State enters pension dispute in O.C.

Times Staff Writer

California Atty. Gen. Jerry Brown waded into the legal fray Tuesday between Orange County and the union that represents sheriff’s deputies, taking the union’s side and saying he would seek to file a brief opposing the county’s effort to slash deputies’ pensions.

Brown’s entry came after months of discussions with Tom Umberg, a former Democratic state assemblyman now representing the deputies union as a lawyer in the case, and Wayne Quint, the president of the union.

The two flew to Oakland to meet with Brown on two occasions in recent months, according to people familiar with the talks who spoke on condition of anonymity because they were not authorized to speak publicly about them.


In announcing his intent to file a friend-of-the-court brief, Brown said in a statement: “The deputy sheriffs put their lives on the line for us, and they deserve fair compensation for their hard work serving and protecting the people of Orange County. County supervisors are not entitled to suddenly change their minds and decide to take away important pension benefits that the deputies bargained for in good faith.”

The attorney general’s decision has the potential to bring more attention to the case, a high-stakes battle over public employee retirement benefits that could have far-reaching consequences yet has received little attention outside the public employee pension realm.

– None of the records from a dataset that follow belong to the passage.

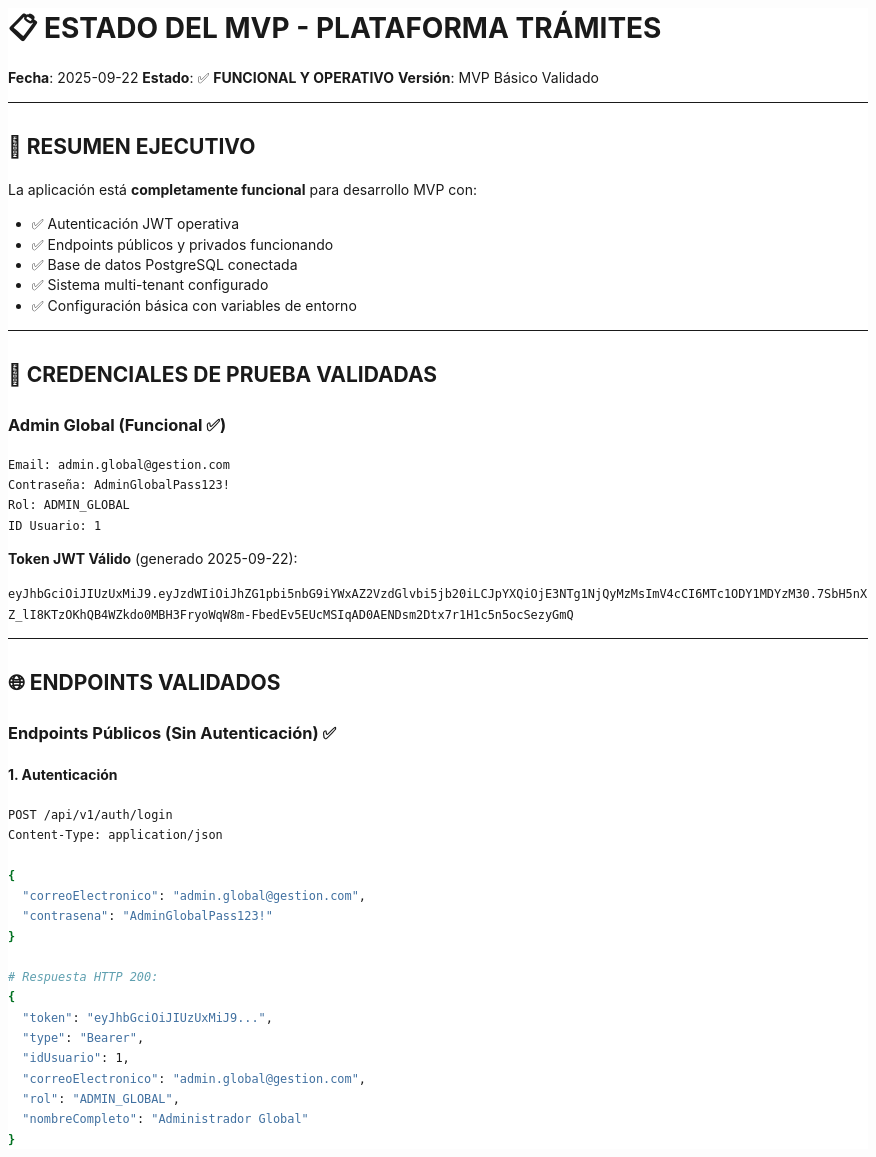 # 📋 ESTADO DEL MVP - PLATAFORMA TRÁMITES

**Fecha**: 2025-09-22
**Estado**: ✅ **FUNCIONAL Y OPERATIVO**
**Versión**: MVP Básico Validado

---

## 🎯 RESUMEN EJECUTIVO

La aplicación está **completamente funcional** para desarrollo MVP con:
- ✅ Autenticación JWT operativa
- ✅ Endpoints públicos y privados funcionando
- ✅ Base de datos PostgreSQL conectada
- ✅ Sistema multi-tenant configurado
- ✅ Configuración básica con variables de entorno

---

## 🔐 CREDENCIALES DE PRUEBA VALIDADAS

### Admin Global (Funcional ✅)
```
Email: admin.global@gestion.com
Contraseña: AdminGlobalPass123!
Rol: ADMIN_GLOBAL
ID Usuario: 1
```

**Token JWT Válido** (generado 2025-09-22):
```
eyJhbGciOiJIUzUxMiJ9.eyJzdWIiOiJhZG1pbi5nbG9iYWxAZ2VzdGlvbi5jb20iLCJpYXQiOjE3NTg1NjQyMzMsImV4cCI6MTc1ODY1MDYzM30.7SbH5nXZ_lI8KTzOKhQB4WZkdo0MBH3FryoWqW8m-FbedEv5EUcMSIqAD0AENDsm2Dtx7r1H1c5n5ocSezyGmQ
```

---

## 🌐 ENDPOINTS VALIDADOS

### Endpoints Públicos (Sin Autenticación) ✅

#### 1. Autenticación
```bash
POST /api/v1/auth/login
Content-Type: application/json

{
  "correoElectronico": "admin.global@gestion.com",
  "contrasena": "AdminGlobalPass123!"
}

# Respuesta HTTP 200:
{
  "token": "eyJhbGciOiJIUzUxMiJ9...",
  "type": "Bearer",
  "idUsuario": 1,
  "correoElectronico": "admin.global@gestion.com",
  "rol": "ADMIN_GLOBAL",
  "nombreCompleto": "Administrador Global"
}
```
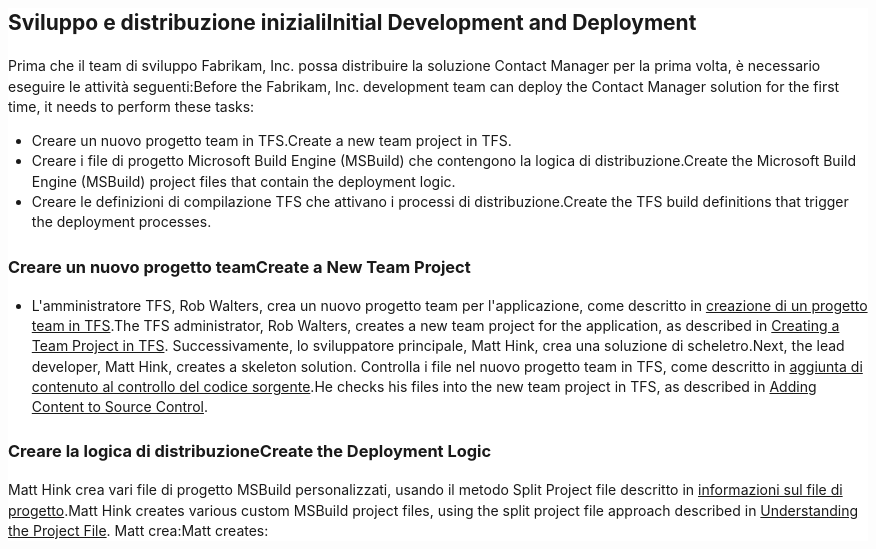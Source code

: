 ## <a name="initial-development-and-deployment"></a><span data-ttu-id="0f4d8-143">Sviluppo e distribuzione iniziali</span><span class="sxs-lookup"><span data-stu-id="0f4d8-143">Initial Development and Deployment</span></span>

<span data-ttu-id="0f4d8-144">Prima che il team di sviluppo Fabrikam, Inc. possa distribuire la soluzione Contact Manager per la prima volta, è necessario eseguire le attività seguenti:</span><span class="sxs-lookup"><span data-stu-id="0f4d8-144">Before the Fabrikam, Inc. development team can deploy the Contact Manager solution for the first time, it needs to perform these tasks:</span></span>

- <span data-ttu-id="0f4d8-145">Creare un nuovo progetto team in TFS.</span><span class="sxs-lookup"><span data-stu-id="0f4d8-145">Create a new team project in TFS.</span></span>
- <span data-ttu-id="0f4d8-146">Creare i file di progetto Microsoft Build Engine (MSBuild) che contengono la logica di distribuzione.</span><span class="sxs-lookup"><span data-stu-id="0f4d8-146">Create the Microsoft Build Engine (MSBuild) project files that contain the deployment logic.</span></span>
- <span data-ttu-id="0f4d8-147">Creare le definizioni di compilazione TFS che attivano i processi di distribuzione.</span><span class="sxs-lookup"><span data-stu-id="0f4d8-147">Create the TFS build definitions that trigger the deployment processes.</span></span>

### <a name="create-a-new-team-project"></a><span data-ttu-id="0f4d8-148">Creare un nuovo progetto team</span><span class="sxs-lookup"><span data-stu-id="0f4d8-148">Create a New Team Project</span></span>

- <span data-ttu-id="0f4d8-149">L'amministratore TFS, Rob Walters, crea un nuovo progetto team per l'applicazione, come descritto in [creazione di un progetto team in TFS](../configuring-team-foundation-server-for-web-deployment/creating-a-team-project-in-tfs.md).</span><span class="sxs-lookup"><span data-stu-id="0f4d8-149">The TFS administrator, Rob Walters, creates a new team project for the application, as described in [Creating a Team Project in TFS](../configuring-team-foundation-server-for-web-deployment/creating-a-team-project-in-tfs.md).</span></span> <span data-ttu-id="0f4d8-150">Successivamente, lo sviluppatore principale, Matt Hink, crea una soluzione di scheletro.</span><span class="sxs-lookup"><span data-stu-id="0f4d8-150">Next, the lead developer, Matt Hink, creates a skeleton solution.</span></span> <span data-ttu-id="0f4d8-151">Controlla i file nel nuovo progetto team in TFS, come descritto in [aggiunta di contenuto al controllo del codice sorgente](../configuring-team-foundation-server-for-web-deployment/adding-content-to-source-control.md).</span><span class="sxs-lookup"><span data-stu-id="0f4d8-151">He checks his files into the new team project in TFS, as described in [Adding Content to Source Control](../configuring-team-foundation-server-for-web-deployment/adding-content-to-source-control.md).</span></span>

### <a name="create-the-deployment-logic"></a><span data-ttu-id="0f4d8-152">Creare la logica di distribuzione</span><span class="sxs-lookup"><span data-stu-id="0f4d8-152">Create the Deployment Logic</span></span>

<span data-ttu-id="0f4d8-153">Matt Hink crea vari file di progetto MSBuild personalizzati, usando il metodo Split Project file descritto in [informazioni sul file di progetto](../web-deployment-in-the-enterprise/understanding-the-project-file.md).</span><span class="sxs-lookup"><span data-stu-id="0f4d8-153">Matt Hink creates various custom MSBuild project files, using the split project file approach described in [Understanding the Project File](../web-deployment-in-the-enterprise/understanding-the-project-file.md).</span></span> <span data-ttu-id="0f4d8-154">Matt crea:</span><span class="sxs-lookup"><span data-stu-id="0f4d8-154">Matt creates:</span></span>
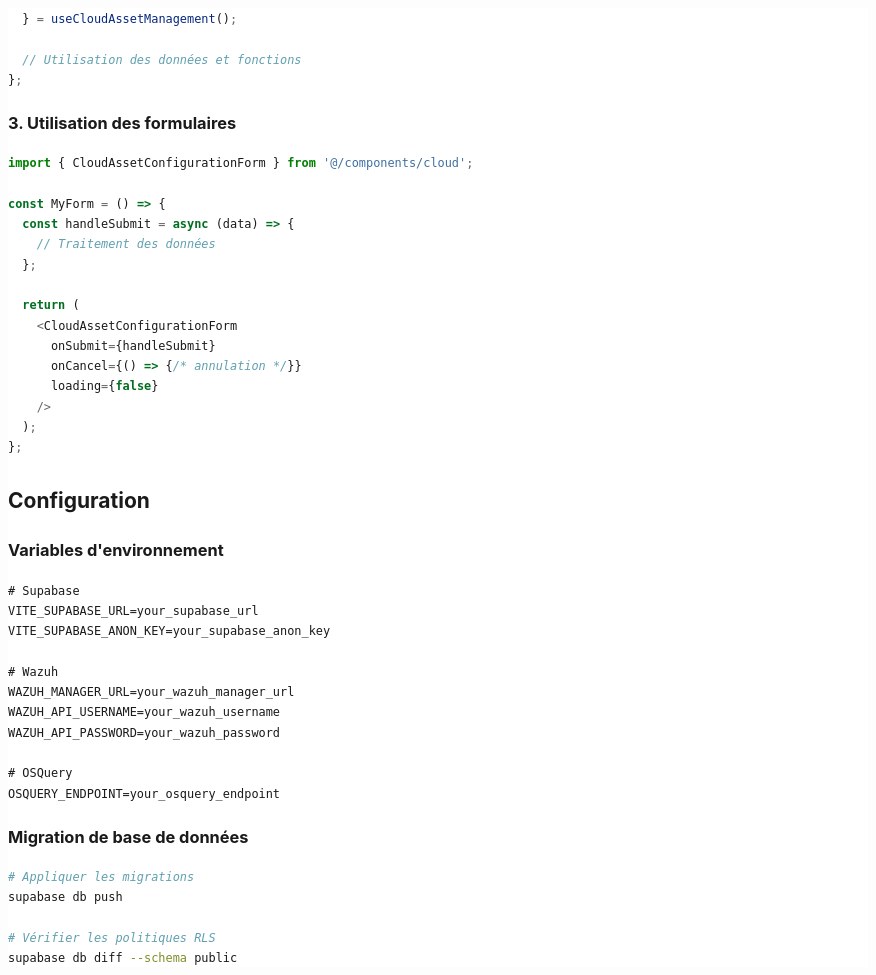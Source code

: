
 ```typescript
  } = useCloudAssetManagement();

  // Utilisation des données et fonctions
};
```

### 3. Utilisation des formulaires
```typescript
import { CloudAssetConfigurationForm } from '@/components/cloud';

const MyForm = () => {
  const handleSubmit = async (data) => {
    // Traitement des données
  };

  return (
    <CloudAssetConfigurationForm
      onSubmit={handleSubmit}
      onCancel={() => {/* annulation */}}
      loading={false}
    />
  );
};
```

## Configuration

### Variables d'environnement
```env
# Supabase
VITE_SUPABASE_URL=your_supabase_url
VITE_SUPABASE_ANON_KEY=your_supabase_anon_key

# Wazuh
WAZUH_MANAGER_URL=your_wazuh_manager_url
WAZUH_API_USERNAME=your_wazuh_username
WAZUH_API_PASSWORD=your_wazuh_password

# OSQuery
OSQUERY_ENDPOINT=your_osquery_endpoint
```

### Migration de base de données
```bash
# Appliquer les migrations
supabase db push

# Vérifier les politiques RLS
supabase db diff --schema public
```
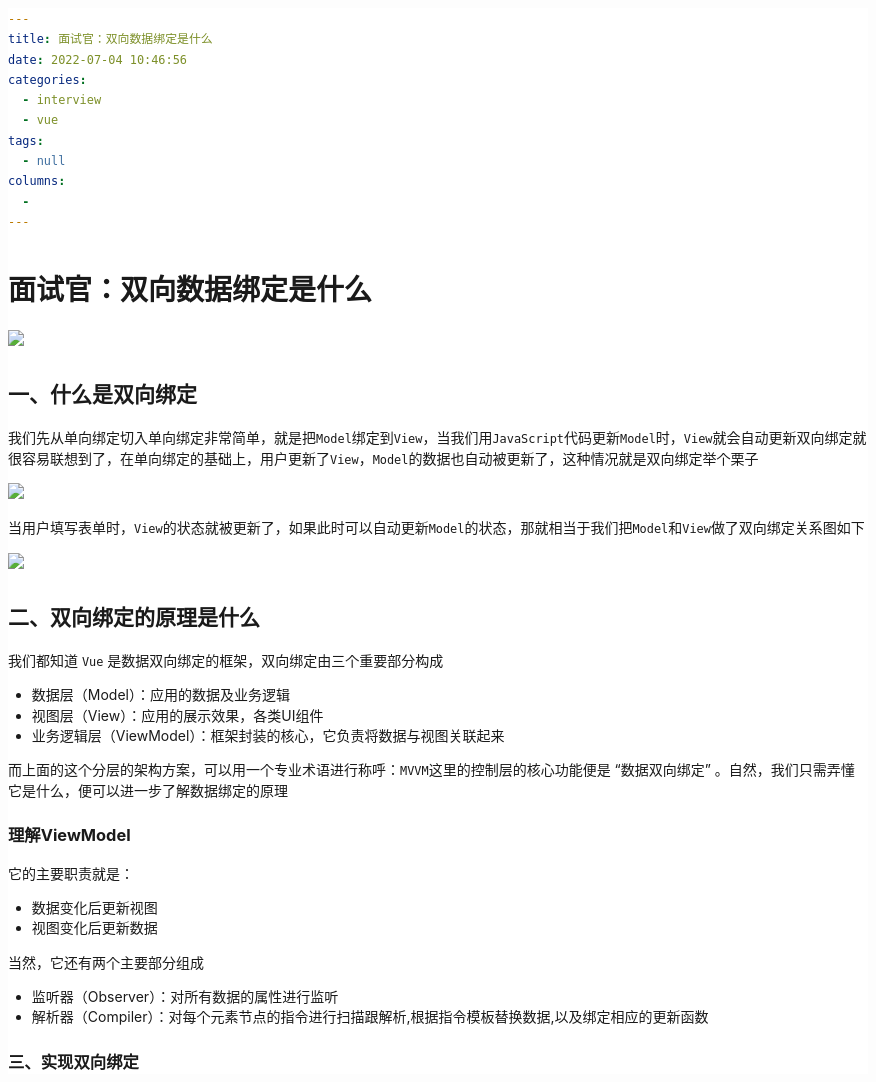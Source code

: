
 ```yaml
---
title: 面试官：双向数据绑定是什么
date: 2022-07-04 10:46:56
categories: 
  - interview
  - vue
tags: 
  - null
columns: 
  - 
---
```

#  面试官：双向数据绑定是什么

![](https://static.vue-js.com/cef7dcc0-3ac9-11eb-85f6-6fac77c0c9b3.png)

## 一、什么是双向绑定

我们先从单向绑定切入单向绑定非常简单，就是把`Model`绑定到`View`，当我们用`JavaScript`代码更新`Model`时，`View`就会自动更新双向绑定就很容易联想到了，在单向绑定的基础上，用户更新了`View`，`Model`的数据也自动被更新了，这种情况就是双向绑定举个栗子

 ![](https://static.vue-js.com/d65738d0-3ac9-11eb-ab90-d9ae814b240d.png)

当用户填写表单时，`View`的状态就被更新了，如果此时可以自动更新`Model`的状态，那就相当于我们把`Model`和`View`做了双向绑定关系图如下

 ![](https://static.vue-js.com/dcc1d4a0-3ac9-11eb-ab90-d9ae814b240d.png)

## 二、双向绑定的原理是什么

我们都知道 `Vue` 是数据双向绑定的框架，双向绑定由三个重要部分构成

- 数据层（Model）：应用的数据及业务逻辑
- 视图层（View）：应用的展示效果，各类UI组件
- 业务逻辑层（ViewModel）：框架封装的核心，它负责将数据与视图关联起来

而上面的这个分层的架构方案，可以用一个专业术语进行称呼：`MVVM`这里的控制层的核心功能便是 “数据双向绑定” 。自然，我们只需弄懂它是什么，便可以进一步了解数据绑定的原理

### 理解ViewModel

它的主要职责就是：

- 数据变化后更新视图
- 视图变化后更新数据

当然，它还有两个主要部分组成

- 监听器（Observer）：对所有数据的属性进行监听
- 解析器（Compiler）：对每个元素节点的指令进行扫描跟解析,根据指令模板替换数据,以及绑定相应的更新函数

### 三、实现双向绑定
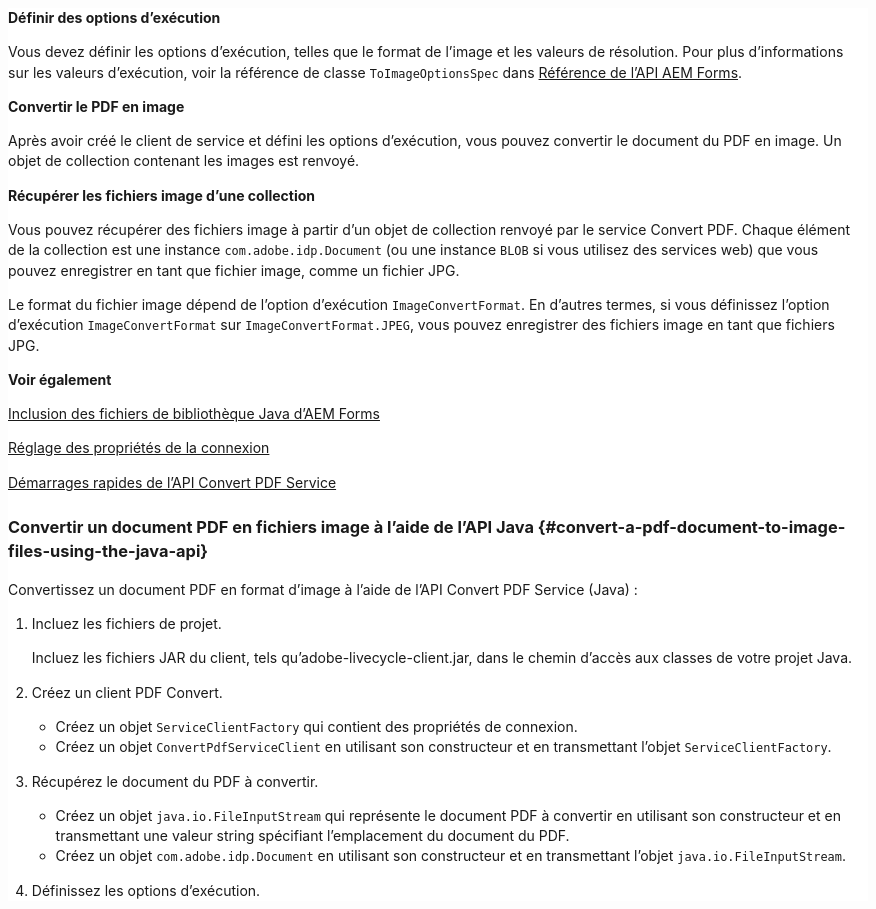 **Définir des options d’exécution**

Vous devez définir les options d’exécution, telles que le format de l’image et les valeurs de résolution. Pour plus d’informations sur les valeurs d’exécution, voir la référence de classe `ToImageOptionsSpec` dans [Référence de l’API AEM Forms](https://www.adobe.com/go/learn_aemforms_javadocs_63_en).

**Convertir le PDF en image**

Après avoir créé le client de service et défini les options d’exécution, vous pouvez convertir le document du PDF en image. Un objet de collection contenant les images est renvoyé.

**Récupérer les fichiers image d’une collection**

Vous pouvez récupérer des fichiers image à partir d’un objet de collection renvoyé par le service Convert PDF. Chaque élément de la collection est une instance `com.adobe.idp.Document` (ou une instance `BLOB` si vous utilisez des services web) que vous pouvez enregistrer en tant que fichier image, comme un fichier JPG.

Le format du fichier image dépend de l’option d’exécution `ImageConvertFormat`. En d’autres termes, si vous définissez l’option d’exécution `ImageConvertFormat` sur `ImageConvertFormat.JPEG`, vous pouvez enregistrer des fichiers image en tant que fichiers JPG.

**Voir également**

[Inclusion des fichiers de bibliothèque Java d’AEM Forms](/help/forms/developing/invoking-aem-forms-using-java.md#including-aem-forms-java-library-files)

[Réglage des propriétés de la connexion](/help/forms/developing/invoking-aem-forms-using-java.md#setting-connection-properties)

[Démarrages rapides de l’API Convert PDF Service](/help/forms/developing/convert-pdf-service-java-api.md#convert-pdf-service-java-api-quick-start-soap)

### Convertir un document PDF en fichiers image à l’aide de l’API Java {#convert-a-pdf-document-to-image-files-using-the-java-api}

Convertissez un document PDF en format d’image à l’aide de l’API Convert PDF Service (Java) :

1. Incluez les fichiers de projet.

   Incluez les fichiers JAR du client, tels qu’adobe-livecycle-client.jar, dans le chemin d’accès aux classes de votre projet Java.

1. Créez un client PDF Convert.

   * Créez un objet `ServiceClientFactory` qui contient des propriétés de connexion.
   * Créez un objet `ConvertPdfServiceClient` en utilisant son constructeur et en transmettant l’objet `ServiceClientFactory`. 

1. Récupérez le document du PDF à convertir.

   * Créez un objet `java.io.FileInputStream` qui représente le document PDF à convertir en utilisant son constructeur et en transmettant une valeur string spécifiant l’emplacement du document du PDF.
   * Créez un objet `com.adobe.idp.Document` en utilisant son constructeur et en transmettant l’objet `java.io.FileInputStream`. 

1. Définissez les options d’exécution.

“We are glad the attorney general is interceding,” said Quint, president of the Assn. of Orange County Deputy Sheriffs. “It truly reflects the magnitude of the issue.”

At issue is the structure of a labor contract between the union and the county that has been adopted by countless government agencies throughout the state for all manner of public employees, including police, teachers and general government workers. All but two of California’s 58 counties have adopted the same type of deal with their public safety unions.

The 2001 agreement increased pensions by one-third and granted the benefit retroactively. This year, the county, now led by an entirely new Board of Supervisors, concluded that the retroactive portion was unconstitutional because it violated a state prohibition on pay for work already performed, and filed a lawsuit seeking to repeal that part of the contract.

Board of Supervisors Chairman John Moorlach estimates that the deal allows deputies, on average, to retire with a pension of $70,000 a year, and that the retroactive portion will cost the county $187 million over the next 30 years.

Brown’s announcement did not articulate the legal grounds on which he intends to challenge the county’s lawsuit. A spokeswoman for the attorney general said the legal arguments were still being developed and were not ready to be unveiled.

Separately, the California Public Employees’ Retirement System, the $230-billion public pension fund that administers benefits for government workers, said Brown would be representing its interests in the court case. CalPERS contends that the benefits are constitutional.

Mario Mainero, the chief of staff to Moorlach, who led the county to file the suit, criticized Brown’s decision to get involved as political and said his initial comments indicate that he doesn’t understand the basis of the lawsuit.

“It’s pretty clear here that Atty. Gen. Brown, who apparently wants to be governor again, is going to try to gain the support of people who can raise a lot of money for him,” Mainero said.